Mesowear “ruler” developed for scoring dental mesowear on fossil equids, consisting of seven Equus cusp apices cast onto an epoxy surface. The “ruler” is used by matching the cusp apex of a fossil specimen to one of the seven reference cusps and assigning it a score of 0–6.
[Image courtesy of Matthew Mihlbachler]

Fossil horses are often referred to as classic examples of evolution. Over millions of years, they increased in body size, reduced the number of toes on their hooves and even grew bigger teeth. Now, researchers have collected vast amounts of data on that last detail—horses' teeth—from all over North America for the past 55.5 million years, when horses first appeared on the planet.

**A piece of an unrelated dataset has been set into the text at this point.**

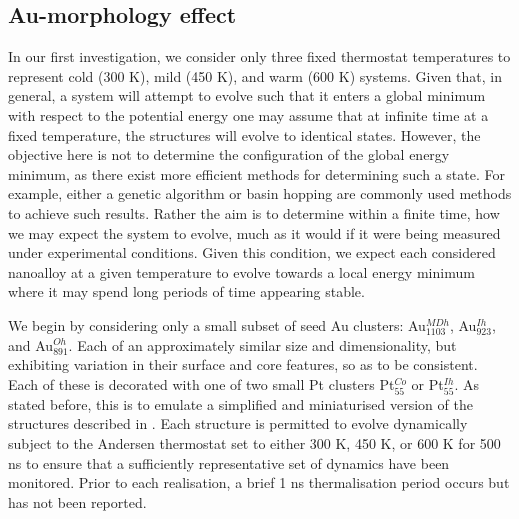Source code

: \subsection{Au-morphology effect}

In our first investigation, we consider only three fixed thermostat temperatures to represent cold (300 K), mild (450 K), and warm (600 K) systems. Given that, in general, a system will attempt to evolve such that it enters a global minimum with respect to the potential energy one may assume that at infinite time at a fixed temperature, the structures will evolve to identical states. However, the objective here is not to determine the configuration of the global energy minimum, as there exist more efficient methods for determining such a state. For example, either a genetic algorithm \cite{YANG2018371,Fra_Ricardo_Review,Oakley2013-zl} or basin hopping \cite{Fra_Review,B204069G,doi:10.1021/jp207246m} are commonly used methods to achieve such results. Rather the aim is to determine within a finite time, how we may expect the system to evolve, much as it would if it were being measured under experimental conditions. Given this condition, we expect each considered nanoalloy at a given temperature to evolve towards a local energy minimum where it may spend long periods of time appearing stable. 

We begin by considering only a small subset of seed Au clusters: Au$_{1103}^{MDh}$, Au$_{923}^{Ih}$, and Au$_{891}^{Oh}$. Each of an approximately similar size and dimensionality, but exhibiting variation in their surface and core features, so as to be consistent. Each of these is decorated with one of two small Pt clusters Pt$_{55}^{Co}$ or Pt$_{55}^{Ih}$. As stated before, this is to emulate a simplified and miniaturised version of the structures described in \cite{Jorge2019}. Each structure is permitted to evolve dynamically subject to the Andersen thermostat set to either 300 K, 450 K, or 600 K for 500 ns to ensure that a sufficiently representative set of dynamics have been monitored. Prior to each realisation, a brief 1 ns thermalisation period occurs but has not been reported.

Matthew Mihlbachler and a group of researchers looked at something called mesowear in fossil horses, which describes the size and sharpness of the horses' molars, or the teeth in the back of their mouths. Molars are known to wear down from grinding against food and other teeth—and these researchers show that the changes seen in horses' teeth over millions of years are caused by changes in the animals' diets that were brought on by climate change.

Matthew Mihlbachler recording tooth cusp sharpness in a fragment of a 14 million-year-old fossil horse skull at the American Museum of Natural History.
[Image courtesy of Matthew Mihlbachler]

As an example, a horse's molars might become worn if they are suddenly forced to change their diet from fruit in the trees to grass on the ground. And in general, horses' molars grew bigger over millions of years on Earth.

The new report by Mihlbachler and colleagues shows that the increased mesowear on the horses' teeth is associated with the growth of larger molars over evolutionary time. So, it seems that the larger molars in horses' mouths were a consequence of the changing climate and their changing diets.

The researchers were able to reconstruct the entire history of what horses ate since their appearance on the planet 55.5 million years ago. But, they say most ancient populations of horses display very different amounts of mesowear, suggesting that the evolutionary pressure to grow larger molars was weak most of the time. For the most part, it seems that horses must have had it pretty easy, with food readily available most of the time.

Still, Mihlbachler and his colleagues do identify certain points throughout history where the pressure to eat grass must have been very high. One of these occurred during the early Miocene epoch, approximately 23 million years ago, just before the appearance of Equinae—the subfamily of horses that really brought those large molars into style.

Their report makes it clear that the diets of today's horses are anything but typical examples of what horses having been eating for the past 55 million years.